Content starts

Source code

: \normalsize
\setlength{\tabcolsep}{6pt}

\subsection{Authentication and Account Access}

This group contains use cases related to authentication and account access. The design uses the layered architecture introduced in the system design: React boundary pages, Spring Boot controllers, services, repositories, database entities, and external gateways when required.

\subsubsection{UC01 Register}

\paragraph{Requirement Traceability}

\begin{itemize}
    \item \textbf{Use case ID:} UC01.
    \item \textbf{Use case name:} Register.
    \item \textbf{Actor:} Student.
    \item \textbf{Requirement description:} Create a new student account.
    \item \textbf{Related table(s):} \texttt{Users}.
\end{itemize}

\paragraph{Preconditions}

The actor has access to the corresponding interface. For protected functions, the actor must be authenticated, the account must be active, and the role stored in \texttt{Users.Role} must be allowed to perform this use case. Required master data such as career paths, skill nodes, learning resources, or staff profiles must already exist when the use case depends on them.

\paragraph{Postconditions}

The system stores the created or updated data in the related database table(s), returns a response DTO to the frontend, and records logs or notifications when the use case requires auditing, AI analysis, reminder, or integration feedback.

Content ends

### Work order
Repeat all the lines above, keeping them exactly as they are.

### Response to this exercise
Source code

: \normalsize
\setlength{\tabcolsep}{6pt}

\subsection{Authentication and Account Access}

This group contains use cases related to authentication and account access. The design uses the layered architecture introduced in the system design: React boundary pages, Spring Boot controllers, services, repositories, database entities, and external gateways when required.

\subsubsection{UC01 Register}

\paragraph{Requirement Traceability}

\begin{itemize}
    \item \textbf{Use case ID:} UC01.
    \item \textbf{Use case name:} Register.
    \item \textbf{Actor:} Student.
    \item \textbf{Requirement description:} Create a new student account.
    \item \textbf{Related table(s):} \texttt{Users}.
\end{itemize}

\paragraph{Preconditions}

The actor has access to the corresponding interface. For protected functions, the actor must be authenticated, the account must be active, and the role stored in \texttt{Users.Role} must be allowed to perform this use case. Required master data such as career paths, skill nodes, learning resources, or staff profiles must already exist when the use case depends on them.

\paragraph{Postconditions}

The system stores the created or updated data in the related database table(s), returns a response DTO to the frontend, and records logs or notifications when the use case requires auditing, AI analysis, reminder, or integration feedback.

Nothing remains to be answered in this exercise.